Marginalia; a linux wiki, nginx (official documentation), a couple blogs by professionals on the topic. yeah, there are some things in here that ain't great.
But If I compare apples to apples the first ten results are just so much better I'd say 8/10 in Marginalia for this example are great to good, while the first 10 (things I could click on) are by companies that don't teach me anything or have articles full of ads.
I don‘t think your examples are very good, these are very generic search terms and if the results are good or bad very much depends on the person searching and what they are looking for.

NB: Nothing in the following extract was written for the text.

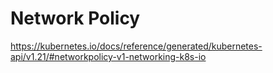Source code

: # Network Policy

https://kubernetes.io/docs/reference/generated/kubernetes-api/v1.21/#networkpolicy-v1-networking-k8s-io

Underspecified queries ("generic search terms") is actually one of the tricky problems in search. The way Marginalia Search deals with them caters to a particular type of audience and set of usecases. I don't think that's wrong. Seems silly to try to cater to everyone. In that scenario you're more likely to not cater to anyone.
I disagree with this feature, besides the predictable privacy argument, having a search engine transparently serve results according to your tastes makes it really difficult to find things that are new and outside of your existing preferences. It drains the web of serendipity, makes every website feel the same.
Yep. Curating search for an individual makes results worse for a certain class of queries. Opposite of what GP was advocating for, without realising Google already does this.
Yeah. Some of them are a bit rough still, but that's the general idea. Instead of trying to guess what sort of content the user wants, it seems like it makes sense to just give them the option to express that.
The recipe filter is approaching something I'd want to explore further, to be able to provide contextual information outside of the search query.
They're actually perfect examples for this thread.
We've already constrained "what we're looking for" to be "niche expert pages" further up thread. If we're seeing niche expert pages even for generic search results, that's probably a good indication that the search engine behaves the way RandomWorker is describing
yup this is definitely alot like how it used to be.
@unpopularop cant find "all quiet on the western front book movie differences". well you couldn't do that with AltaVista either in 1998.
however if you just type "all quiet on the western front" you get a ton of niche obscure sites talking about it. literally someone's personal blog page.
type in 'polytopes' you get a bunch of universities papers and code sites.
"rust generics" - again, its a bunch of mailing list discussions, blogs, rust discussion groups, personal websites, obscure professional discussions.
this IS how it was back in the day.
my only question is how could this possibly be sustainable financially in the long run.
> my only question is how could this possibly be sustainable financially in the long run.
For now I'm funded by grants and donations, got a few years runway that way.
The actual operational cost is like $100/month for colocation + personal expenses so what money comes in lasts a surprisingly long time. In the future, we'll see. There does seem to be a lot of people that want this type of thing to exist though, so the hope is if I polish it even more, further funding will become available from likeminded people, possibly selling API access to other search engines.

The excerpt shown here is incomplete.